LightRAG/tests/test_extraction_prompt_ab.py

"""
A/B Test for Entity Extraction Prompts

Compares original vs optimized extraction prompts using real LLM calls.
Run with: pytest tests/test_extraction_prompt_ab.py -v --run-integration
Or directly: python tests/test_extraction_prompt_ab.py
"""

from __future__ import annotations

import asyncio
from dataclasses import dataclass

import pytest
import tiktoken
from lightrag.prompt_optimized import PROMPTS_OPTIMIZED

from lightrag.prompt import PROMPTS

# =============================================================================
# Sample Texts for Testing
# =============================================================================

SAMPLE_TEXTS = {
    'covid_medical': {
        'name': 'COVID-19 Medical',
        'text': """
COVID-19, caused by the SARS-CoV-2 virus, emerged in Wuhan, China in late 2019.
The disease spreads primarily through respiratory droplets and can cause symptoms
ranging from mild fever and cough to severe pneumonia and acute respiratory distress
syndrome (ARDS). The World Health Organization declared it a pandemic on March 11, 2020.

Risk factors for severe disease include advanced age, obesity, and pre-existing
conditions such as diabetes and cardiovascular disease. Vaccines developed by Pfizer,
Moderna, and AstraZeneca have shown high efficacy in preventing severe illness.
""",
    },
    'financial_market': {
        'name': 'Financial Markets',
        'text': """
Stock markets faced a sharp downturn today as tech giants saw significant declines,
with the global tech index dropping by 3.4% in midday trading. Analysts attribute
the selloff to investor concerns over rising interest rates and regulatory uncertainty.

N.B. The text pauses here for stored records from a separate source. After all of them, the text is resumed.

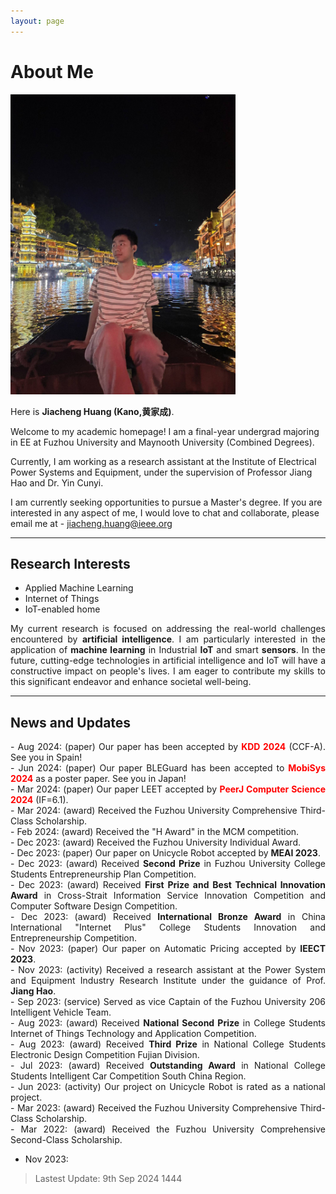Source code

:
 ```yaml
---
layout: page
---
```


# About Me

<img src="/images/jiachenghuang.jpg" class="floatpic" width="360" height="480">

Here is **Jiacheng Huang (Kano,黄家成)**.


Welcome to my academic homepage! I am a final-year undergrad majoring in EE at Fuzhou University and Maynooth University (Combined Degrees). 

Currently, I am working as a research assistant at the Institute of Electrical Power Systems and Equipment, under the supervision of Professor Jiang Hao and Dr. Yin Cunyi.

I am currently seeking opportunities to pursue a Master's degree. If you are interested in any aspect of me, I would love to chat and collaborate, please email me at - jiacheng.huang@ieee.org

---

## Research Interests

- Applied Machine Learning
- Internet of Things
- IoT-enabled home

<div style="text-align: justify;">
My current research is focused on addressing the real-world challenges encountered by <strong>artificial intelligence</strong>. I am particularly interested in the application of <strong>machine learning</strong> in Industrial <strong>IoT</strong> and smart <strong>sensors</strong>. In the future, cutting-edge technologies in artificial intelligence and IoT will have a constructive impact on people's lives. I am eager to contribute my skills to this significant endeavor and enhance societal well-being.
</div>

---

## News and Updates

<div style="text-align: justify;">
- Aug 2024: (paper) Our paper has been accepted by <strong><font color='red'>KDD 2024</font></strong> (CCF-A). See you in Spain!<br>
- Jun 2024: (paper) Our paper BLEGuard has been accepted to <strong><font color='red'>MobiSys 2024</font></strong> as a poster paper. See you in Japan!<br>
- Mar 2024: (paper) Our paper LEET accepted by <strong><font color='red'>PeerJ Computer Science 2024</font></strong> (IF=6.1).<br>
- Mar 2024: (award) Received the Fuzhou University Comprehensive Third-Class Scholarship.<br>
- Feb 2024: (award) Received the "H Award" in the MCM competition.<br>
- Dec 2023: (award) Received the Fuzhou University Individual Award.<br>
- Dec 2023: (paper) Our paper on Unicycle Robot accepted by <strong>MEAI 2023</strong>.<br>
- Dec 2023: (award) Received <strong>Second Prize</strong> in Fuzhou University College Students Entrepreneurship Plan Competition.<br>
- Dec 2023: (award) Received <strong>First Prize and Best Technical Innovation Award</strong> in Cross-Strait Information Service Innovation Competition and Computer Software Design Competition.<br>
- Dec 2023: (award) Received <strong>International Bronze Award</strong> in China International "Internet Plus" College Students Innovation and Entrepreneurship Competition.<br>
- Nov 2023: (paper) Our paper on Automatic Pricing accepted by <strong>IEECT 2023</strong>.<br>
- Nov 2023: (activity) Received a research assistant at the Power System and Equipment Industry Research Institute under the guidance of Prof. <strong>Jiang Hao</strong>.<br>
- Sep 2023: (service) Served as vice Captain of the Fuzhou University 206 Intelligent Vehicle Team.<br>
- Aug 2023: (award) Received <strong>National Second Prize</strong> in College Students Internet of Things Technology and Application Competition.<br>
- Aug 2023: (award) Received <strong>Third Prize</strong> in National College Students Electronic Design Competition Fujian Division.<br>
- Jul 2023: (award) Received <strong>Outstanding Award</strong> in National College Students Intelligent Car Competition South China Region.<br>
- Jun 2023: (activity) Our project on Unicycle Robot is rated as a national project.<br>
- Mar 2023: (award) Received the Fuzhou University Comprehensive Third-Class Scholarship.<br>
- Mar 2022: (award) Received the Fuzhou University Comprehensive Second-Class Scholarship.
</div>


- Nov 2023: 

> Lastest Update: 9th Sep 2024 1444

Among the hardest hit, Nexon Technologies saw its stock plummet by 7.8% after
reporting lower-than-expected quarterly earnings. In contrast, Omega Energy posted
a modest 2.1% gain, driven by rising oil prices.

Meanwhile, commodity markets reflected a mixed sentiment. Gold futures rose by 1.5%,
reaching $2,080 per ounce, as investors sought safe-haven assets. Crude oil prices
continued their rally, climbing to $87.60 per barrel, supported by supply constraints.

The Federal Reserve's upcoming policy announcement is expected to influence investor
confidence and overall market stability.
""",
    },
    'legal_regulatory': {
        'name': 'Legal/Regulatory',
        'text': """
The merger between Acme Corp and Beta Industries requires approval from the Federal
Trade Commission. Legal counsel advised that the deal may face antitrust scrutiny
due to market concentration concerns in the semiconductor industry.

The European Commission has also opened an investigation into the proposed acquisition,
citing potential impacts on competition in the EU market. Both companies have agreed
to divest certain assets to address regulatory concerns.

Industry analysts expect the approval process to take 12-18 months, with final
clearance dependent on remedies proposed by the merging parties.
""",
    },
    'narrative_fiction': {
        'name': 'Narrative Fiction',
        'text': """
While Alex clenched his jaw, the buzz of frustration dull against the backdrop of
Taylor's authoritarian certainty. It was this competitive undercurrent that kept him
alert, the sense that his and Jordan's shared commitment to discovery was an unspoken
rebellion against Cruz's narrowing vision of control and order.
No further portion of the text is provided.